A precise measurement of the lattice vibrations in stripe-ordered La_2-xBa_xCuO₄ showed that the fluctuating CDW correlations that exist at high temperature have a different periodicity than the static ordered CDW but the same periodicity as YBa₂Cu₃O_6+δ, which may arise from coupling between the CDW and spin correlations. This reconciles the puzzling wave-vector difference between YBa₂Cu₃O_6+δ and La_2-xBa_xCuO₄, thus providing strong evidence that CDWs in different cuprates are likely to arise from the same underlying instability despite their different ordering wave vectors.

The magnetic phase diagram of KFe₂As₂ near the upper critical field shows a clear double transition when the field is strictly aligned in the plane and a characteristic upturn of the upper critical field line, which goes far beyond the Pauli limit at 4.8 T. This provides firm evidence that a Fulde-Ferrell-Larkin-Ovchinnikov ("FFLO") state exists in this iron-based KFe₂As₂ superconductor.

High-temperature superconductivity in Fe-based materials is closely connected to magnetic as well as to orbital, lattice, and nematic degrees of freedom.
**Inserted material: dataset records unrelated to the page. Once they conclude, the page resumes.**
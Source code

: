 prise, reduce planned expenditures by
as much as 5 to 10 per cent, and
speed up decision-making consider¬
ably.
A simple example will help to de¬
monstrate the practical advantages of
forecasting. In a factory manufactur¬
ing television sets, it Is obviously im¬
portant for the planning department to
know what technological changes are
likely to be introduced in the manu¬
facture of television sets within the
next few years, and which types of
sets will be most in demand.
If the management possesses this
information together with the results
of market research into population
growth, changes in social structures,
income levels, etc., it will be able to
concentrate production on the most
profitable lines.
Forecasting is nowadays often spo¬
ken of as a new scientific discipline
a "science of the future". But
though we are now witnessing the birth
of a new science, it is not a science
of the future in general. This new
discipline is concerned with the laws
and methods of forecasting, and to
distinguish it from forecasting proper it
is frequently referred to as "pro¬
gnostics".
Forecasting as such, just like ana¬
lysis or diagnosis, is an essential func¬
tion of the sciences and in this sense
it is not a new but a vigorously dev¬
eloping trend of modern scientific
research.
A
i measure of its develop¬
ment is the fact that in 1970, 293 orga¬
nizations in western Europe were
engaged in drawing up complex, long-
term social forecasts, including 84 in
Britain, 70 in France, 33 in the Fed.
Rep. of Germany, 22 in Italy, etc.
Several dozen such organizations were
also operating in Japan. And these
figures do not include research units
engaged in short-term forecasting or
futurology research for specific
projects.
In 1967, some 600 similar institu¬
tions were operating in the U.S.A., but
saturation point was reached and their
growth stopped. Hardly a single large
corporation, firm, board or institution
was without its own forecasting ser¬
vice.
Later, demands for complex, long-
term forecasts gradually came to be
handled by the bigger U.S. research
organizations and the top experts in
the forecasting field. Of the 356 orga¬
For the prototypical parent compound BaFe₂As₂ the magnetic susceptibility and resistivity anisotropies measured on application of a large symmetry breaking strain strongly suggest that magnetism plays the dominant role in this hierarchy of interactions.

As an approach for cost effective but highly sensitive and selective gas sensors for reliable environmental monitoring, TiO_x nanotube layers have been fabricated on multisensor array chips. At operating temperatures up to 400°C a promising sensitivity and selectivity towards organic vapors in the ppm range could be demonstrated.

The quasi-2d antiferromagnetic order in Ca₂RuO₄ has been described as a condensate of low-lying spin-orbit excitons with angular momentum J_eff=1. Raman scattering for different polarization geometries allows to disentangle the amplitude (Higgs) mode of this condensate from magnon contributions. Together with recent neutron scattering data, this provides strong evidence for excitonic magnetism in Ca₂RuO₄.

The electron-phonon interaction in the metallic surface state of 3D topological insulators is revised within a first principles framework. For Bi₂Se₃ and Bi₂Te₃ the overall weak coupling constant is less than 0.15. The prevailing coupling is carried by optical modes of polar character, which is weakly screened by the metallic surface state and can be reduced by doping into bulk bands.